You ask a very astute question that could take many, many pages to answer completely. Since I do not know your level of interest or the details of your experience, I will try to give just a basic answer. Others may well disagree with what I say.
The names you cite are not part of the Yang Style tradition (or any other I am familiar with) and so it is difficult to respond to your question with any certainty.
If your teacher claims to be teaching Yang Style, I could speculate that your teacher has renamed moves 2 through 4 of the traditional form (see elsewhere on this site, under Tai Chi Info), using names he or she thinks would be less intimidating or more evocative than the traditional names. If I am correct about this, spending an hour to learn and practice these moves would not be unusual for a beginning class, or even some advanced classes.

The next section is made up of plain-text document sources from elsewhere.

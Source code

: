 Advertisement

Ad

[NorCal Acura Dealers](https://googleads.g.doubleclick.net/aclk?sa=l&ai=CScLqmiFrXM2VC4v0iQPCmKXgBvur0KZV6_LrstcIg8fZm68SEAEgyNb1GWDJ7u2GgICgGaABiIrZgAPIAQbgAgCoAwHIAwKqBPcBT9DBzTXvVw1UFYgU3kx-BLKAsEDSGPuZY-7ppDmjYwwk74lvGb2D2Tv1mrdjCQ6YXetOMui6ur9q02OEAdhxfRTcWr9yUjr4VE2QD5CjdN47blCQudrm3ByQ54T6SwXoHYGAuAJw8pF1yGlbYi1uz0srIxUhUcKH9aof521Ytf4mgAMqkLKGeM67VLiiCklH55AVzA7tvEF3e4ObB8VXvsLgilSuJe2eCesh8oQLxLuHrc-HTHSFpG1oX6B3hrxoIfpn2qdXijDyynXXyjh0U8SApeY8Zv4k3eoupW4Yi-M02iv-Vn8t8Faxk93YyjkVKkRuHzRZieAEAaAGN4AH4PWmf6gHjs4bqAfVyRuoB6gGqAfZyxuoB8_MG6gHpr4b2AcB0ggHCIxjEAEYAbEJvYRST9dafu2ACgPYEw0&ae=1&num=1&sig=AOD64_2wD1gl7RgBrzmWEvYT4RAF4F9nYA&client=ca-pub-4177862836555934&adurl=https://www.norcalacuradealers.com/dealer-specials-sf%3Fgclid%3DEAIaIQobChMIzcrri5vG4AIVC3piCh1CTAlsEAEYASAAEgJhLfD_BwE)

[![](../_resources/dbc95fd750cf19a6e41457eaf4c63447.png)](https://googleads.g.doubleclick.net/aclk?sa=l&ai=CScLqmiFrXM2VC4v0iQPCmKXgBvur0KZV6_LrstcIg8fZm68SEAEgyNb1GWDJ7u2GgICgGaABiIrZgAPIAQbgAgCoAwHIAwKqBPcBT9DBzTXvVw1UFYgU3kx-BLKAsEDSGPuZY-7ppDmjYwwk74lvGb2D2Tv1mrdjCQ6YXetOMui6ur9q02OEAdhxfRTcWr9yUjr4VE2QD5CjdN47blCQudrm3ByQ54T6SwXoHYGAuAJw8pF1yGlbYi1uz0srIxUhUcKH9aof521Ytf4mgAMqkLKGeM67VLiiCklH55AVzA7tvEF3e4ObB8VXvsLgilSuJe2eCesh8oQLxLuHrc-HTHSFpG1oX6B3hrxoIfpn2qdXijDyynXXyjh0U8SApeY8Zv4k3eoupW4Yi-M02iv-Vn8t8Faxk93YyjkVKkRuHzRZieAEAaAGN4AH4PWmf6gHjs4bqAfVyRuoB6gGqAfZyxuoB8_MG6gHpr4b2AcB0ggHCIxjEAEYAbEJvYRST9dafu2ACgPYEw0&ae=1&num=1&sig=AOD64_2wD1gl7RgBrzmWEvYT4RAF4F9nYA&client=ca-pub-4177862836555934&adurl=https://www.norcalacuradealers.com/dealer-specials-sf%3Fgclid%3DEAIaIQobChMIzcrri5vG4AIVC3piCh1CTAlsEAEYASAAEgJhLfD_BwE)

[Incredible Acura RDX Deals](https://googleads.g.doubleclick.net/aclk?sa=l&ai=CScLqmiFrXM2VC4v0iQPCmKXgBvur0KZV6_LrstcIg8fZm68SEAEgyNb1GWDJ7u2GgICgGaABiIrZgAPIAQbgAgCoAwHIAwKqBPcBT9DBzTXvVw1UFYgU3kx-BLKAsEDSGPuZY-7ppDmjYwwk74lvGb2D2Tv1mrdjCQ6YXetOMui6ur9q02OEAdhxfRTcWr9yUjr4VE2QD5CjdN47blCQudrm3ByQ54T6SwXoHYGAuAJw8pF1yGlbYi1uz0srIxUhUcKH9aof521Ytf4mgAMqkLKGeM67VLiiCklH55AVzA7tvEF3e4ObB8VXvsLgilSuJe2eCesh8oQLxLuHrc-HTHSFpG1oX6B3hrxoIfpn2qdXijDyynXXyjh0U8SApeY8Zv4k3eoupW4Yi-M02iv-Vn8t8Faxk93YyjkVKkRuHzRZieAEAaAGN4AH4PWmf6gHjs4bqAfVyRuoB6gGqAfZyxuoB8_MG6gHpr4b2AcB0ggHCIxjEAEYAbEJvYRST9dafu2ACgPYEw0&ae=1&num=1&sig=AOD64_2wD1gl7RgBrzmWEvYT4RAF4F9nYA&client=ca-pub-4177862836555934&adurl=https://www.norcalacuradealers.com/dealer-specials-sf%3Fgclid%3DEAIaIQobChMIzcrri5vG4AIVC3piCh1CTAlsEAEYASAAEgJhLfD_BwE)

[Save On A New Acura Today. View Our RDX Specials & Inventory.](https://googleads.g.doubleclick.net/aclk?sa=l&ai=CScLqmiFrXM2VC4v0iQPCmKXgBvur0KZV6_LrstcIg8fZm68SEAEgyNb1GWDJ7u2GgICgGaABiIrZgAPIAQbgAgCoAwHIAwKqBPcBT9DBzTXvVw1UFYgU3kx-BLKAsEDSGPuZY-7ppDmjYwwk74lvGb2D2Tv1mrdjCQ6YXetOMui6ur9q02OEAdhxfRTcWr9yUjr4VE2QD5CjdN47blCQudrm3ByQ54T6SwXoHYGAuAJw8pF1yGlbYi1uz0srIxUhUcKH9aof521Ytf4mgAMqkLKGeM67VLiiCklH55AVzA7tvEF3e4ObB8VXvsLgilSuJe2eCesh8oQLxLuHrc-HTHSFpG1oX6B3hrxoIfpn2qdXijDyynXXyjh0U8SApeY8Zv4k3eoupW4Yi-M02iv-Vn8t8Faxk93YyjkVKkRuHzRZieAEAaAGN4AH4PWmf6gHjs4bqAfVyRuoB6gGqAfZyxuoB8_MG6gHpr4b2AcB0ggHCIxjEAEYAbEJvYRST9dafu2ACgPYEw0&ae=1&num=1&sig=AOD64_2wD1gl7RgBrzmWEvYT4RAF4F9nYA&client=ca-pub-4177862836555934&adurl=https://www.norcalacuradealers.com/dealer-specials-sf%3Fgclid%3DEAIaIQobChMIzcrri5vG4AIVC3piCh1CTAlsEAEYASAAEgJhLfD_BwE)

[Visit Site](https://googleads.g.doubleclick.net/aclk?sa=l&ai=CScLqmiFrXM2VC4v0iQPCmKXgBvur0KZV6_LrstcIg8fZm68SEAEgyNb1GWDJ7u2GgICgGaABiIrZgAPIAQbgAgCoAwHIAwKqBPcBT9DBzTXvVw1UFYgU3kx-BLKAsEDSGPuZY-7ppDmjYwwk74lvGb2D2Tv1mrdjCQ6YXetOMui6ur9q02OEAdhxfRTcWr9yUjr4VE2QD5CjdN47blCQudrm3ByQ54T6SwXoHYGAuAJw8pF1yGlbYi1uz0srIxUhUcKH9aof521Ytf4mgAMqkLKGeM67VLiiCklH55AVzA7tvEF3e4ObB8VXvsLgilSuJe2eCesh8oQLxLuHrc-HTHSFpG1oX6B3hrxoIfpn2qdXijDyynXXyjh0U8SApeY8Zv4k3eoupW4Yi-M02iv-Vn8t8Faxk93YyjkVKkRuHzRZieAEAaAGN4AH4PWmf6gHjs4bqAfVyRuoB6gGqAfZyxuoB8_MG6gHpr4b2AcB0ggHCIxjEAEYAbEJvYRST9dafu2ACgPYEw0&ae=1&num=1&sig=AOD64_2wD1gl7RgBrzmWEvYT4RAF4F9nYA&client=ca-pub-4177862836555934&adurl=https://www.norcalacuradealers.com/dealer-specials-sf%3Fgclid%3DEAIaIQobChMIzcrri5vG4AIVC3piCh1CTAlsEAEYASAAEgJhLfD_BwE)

Another possibility is that your teacher is teaching isolated postures or Qi Gong moves meant either to give you a feel for Taijiquan or to allow you to practice basic types of movement. This type of approach seems to be reasonably common among teachers that are less traditional in their approach. Spending an hour doing this would probably not be so common, but still would not be considered as strange as it would be in a Karate class.
Although some see Taijiquan and Karate as being simply different approaches to developing the same martial skills, I think that there are profound differences between the two that benefit best from quite different training, teaching, and study methods.
It is often said that arts like Karate favor training from the outside in, while arts like Taijiquan favor training from the inside out. This means that the purpose of practicing movements and the principles that they express is often quite different, even when there is an external resemblance. Although Taijiquan has punches and kicks, these are generally not useful units for studying or even discussing the basics of Taijiquan.
I hope this helps.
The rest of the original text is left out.